Masquerades of Massacre: Gender, Genre, and the Gulf War TV Star System

Document Type


Publication Date

Spring 1997


This essay documents Gerald McRaney's movement through the discursive continuum of the Gulf War, arguing that the protofascistic ethos of U.S. wartime culture imploded his image throughout the televisual palimpsest and gave him superstar status during the slick and clean warshow titled "Operation Desert Storm." While a good deal of recent work in film studies has focused on masculinity and male movie stars, sustained analyses of TV stars--particularly men--remain conspicuously absent.
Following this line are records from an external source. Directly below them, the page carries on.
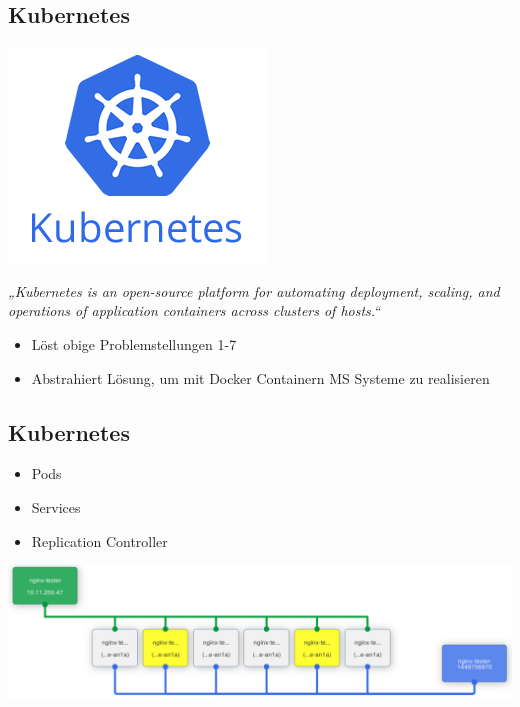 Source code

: \documentclass{beamer}
\begin{document}
\subsection{Kubernetes}
\begin{frame}{\insertsubsection}
	\centering
	\includegraphics[width=.3\linewidth]{img/kubernetes_logo.png}
	\vspace*{1em}

	\textit{„Kubernetes is an open-source platform for automating deployment, scaling, and operations of application containers across clusters of hosts.“}\cite{k8sdoc}
	\vspace*{1em}	
	\begin{itemize}
		\setlength\itemsep{1em}
		\item Löst obige Problemstellungen 1-7
		\item Abstrahiert Lösung, um mit Docker Containern MS Systeme zu realisieren
	\end{itemize}
\end{frame}

\subsection{Kubernetes}
\begin{frame}{\insertsubsection}
	\begin{itemize}
		\setlength\itemsep{1em}
		\item Pods
		\item Services
		\item Replication Controller
	\end{itemize}
	\vspace{1em}
	\includegraphics[width=\linewidth]{img/pods-getting-ready-k8s.pdf}
\end{frame}
		
\end{document}
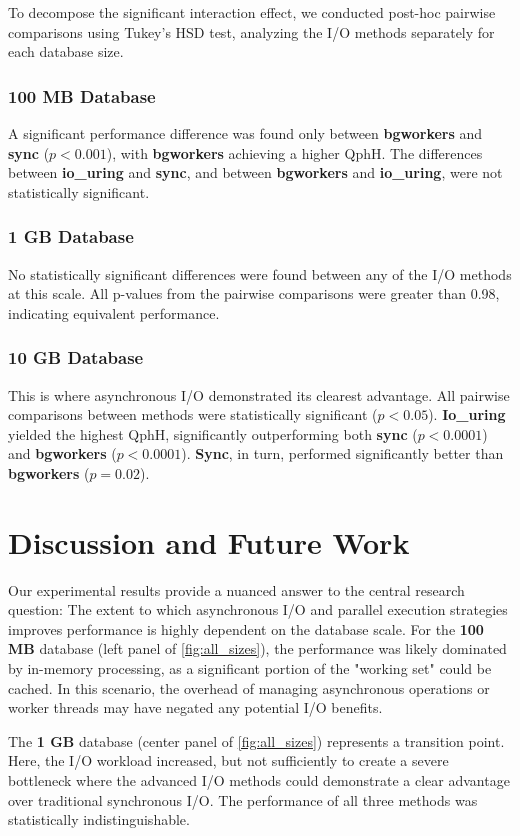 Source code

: \documentclass[conference]{IEEEtran}
\begin{document}
To decompose the significant interaction effect, we conducted post-hoc pairwise comparisons using Tukey's HSD test, analyzing the I/O methods separately for each database size.
\subsubsection{100 MB Database}
A significant performance difference was found only between \textbf{bgworkers} and \textbf{sync} ($p < 0.001$), with \textbf{bgworkers} achieving a higher QphH. The differences between \textbf{io\_uring} and \textbf{sync}, and between \textbf{bgworkers} and \textbf{io\_uring}, were not statistically significant.
\subsubsection{1 GB Database}
No statistically significant differences were found between any of the I/O methods at this scale. All p-values from the pairwise comparisons were greater than 0.98, indicating equivalent performance.
\subsubsection{10 GB Database}
This is where asynchronous I/O demonstrated its clearest advantage. All pairwise comparisons between methods were statistically significant ($p < 0.05$). \textbf{Io\_uring} yielded the highest QphH, significantly outperforming both \textbf{sync} ($p < 0.0001$) and \textbf{bgworkers} ($p < 0.0001$). \textbf{Sync}, in turn, performed significantly better than \textbf{bgworkers} ($p = 0.02$).



\section{Discussion and Future Work}
\label{sec:Discussion}

Our experimental results provide a nuanced answer to the central research question: The extent to which asynchronous I/O and parallel execution strategies improves performance is highly dependent on the database scale. For the \textbf{100 MB} database (left panel of \ref{fig:all_sizes}), the performance was likely dominated by in-memory processing, as a significant portion of the "working set" could be cached. In this scenario, the overhead of managing asynchronous operations or worker threads may have negated any potential I/O benefits.

The \textbf{1 GB} database (center panel of \ref{fig:all_sizes}) represents a transition point. Here, the I/O workload increased, but not sufficiently to create a severe bottleneck where the advanced I/O methods could demonstrate a clear advantage over traditional synchronous I/O. The performance of all three methods was statistically indistinguishable.
\end{document}
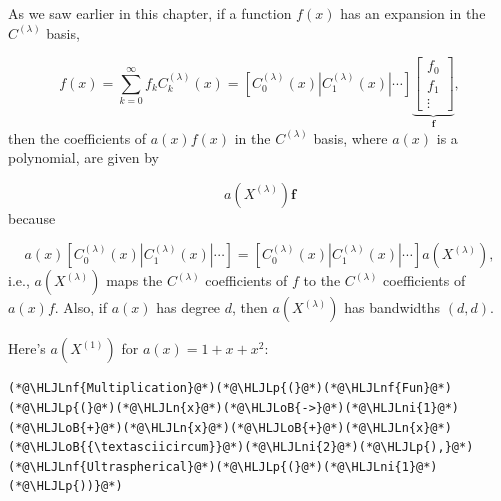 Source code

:\documentclass[12pt,a4paper]{article}
\newcommand{\HLJLn}[1]{#1}
\newcommand{\HLJLnf}[1]{\textcolor[RGB]{66,102,213}{#1}}
\newcommand{\HLJLni}[1]{\textcolor[RGB]{59,151,46}{#1}}
\newcommand{\HLJLoB}[1]{\textcolor[RGB]{102,102,102}{\textbf{#1}}}
\newcommand{\HLJLp}[1]{#1}
\begin{document}
As we saw earlier in this chapter, if a function $f(x)$ has an expansion in the $C^{(\lambda)}$ basis,

\[
f(x) = \sum_{k=0}^{\infty}f_kC^{(\lambda)}_k(x) = \left[ C^{(\lambda)}_0(x) | C^{(\lambda)}_1(x) | \cdots  \right]\underbrace{\begin{bmatrix}
f_0 \\
f_1 \\
\vdots
\end{bmatrix}}_{\mathbf{f}},
\]
then the coefficients of $a(x)f(x)$ in the $C^{(\lambda)}$ basis, where $a(x)$ is a polynomial, are given by

\[
a(X^{(\lambda)})\mathbf{f}
\]
because

\[
a(x)\left[ C^{(\lambda)}_0(x) | C^{(\lambda)}_1(x) | \cdots  \right] = \left[ C^{(\lambda)}_0(x) | C^{(\lambda)}_1(x) | \cdots  \right]a(X^{(\lambda)}),
\]
i.e., $a(X^{(\lambda)})$ maps the $C^{(\lambda)}$ coefficients of $f$ to the $C^{(\lambda)}$ coefficients of $a(x)f$.  Also, if $a(x)$ has degree $d$, then $a(X^{(\lambda)})$ has bandwidths $(d, d)$.

Here's $a(X^{(1)})$ for $a(x) = 1 + x + x^2$:


\begin{lstlisting}
(*@\HLJLnf{Multiplication}@*)(*@\HLJLp{(}@*)(*@\HLJLnf{Fun}@*)(*@\HLJLp{(}@*)(*@\HLJLn{x}@*)(*@\HLJLoB{->}@*)(*@\HLJLni{1}@*)(*@\HLJLoB{+}@*)(*@\HLJLn{x}@*)(*@\HLJLoB{+}@*)(*@\HLJLn{x}@*)(*@\HLJLoB{{\textasciicircum}}@*)(*@\HLJLni{2}@*)(*@\HLJLp{),}@*) (*@\HLJLnf{Ultraspherical}@*)(*@\HLJLp{(}@*)(*@\HLJLni{1}@*)(*@\HLJLp{))}@*)
\end{lstlisting}
\end{document}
At the same time, studies of Gulf War TV have focused on news programming in an attempt to expose lies, document the complicity of the networks with the global post-industrial-military-media complex (and the Bush administration), and reveal the formal conventions and representational strategies of Gulf War news. This, however, has been done at the expense of any sustained examination of fictional programming. (3) This structuring absence points to many critics' unwitting complicity with television's more legitimate "masculine" genres during wartime culture. By turning to TV news in order to deconstruct its myth of objectivity, television scholars were blinded to the hegemonizing process taking place through fictional forms. Thus many critics were indeed complicit with the gendered distinctions and discursive hierarchies that the television industry both assumes and prophetically self-fulfills.

Although some media critics, like other viewers, tuned in to "watch the war" specifically on the news or, in the case of CNN "war junkies," during every waking hour, my observations were less selective, comprising a greater sample of "Operation Desert Storm's" vertical and horizontal flow. It seems to me that supposedly "harmless" and "merely" entertaining programs like Major Dad must be taken seriously as ideology-constructing texts precisely because of the generic contract they assume with the telespectator. Through my consideration of Gerald McRaney and Major Dad, then, I hope to contribute to underdeveloped areas in television studies by demonstrating that this banal situation comedy was--like the larger racist, misogynistic, and hypermilitaristic images and language of Gulf War culture--deadly serious.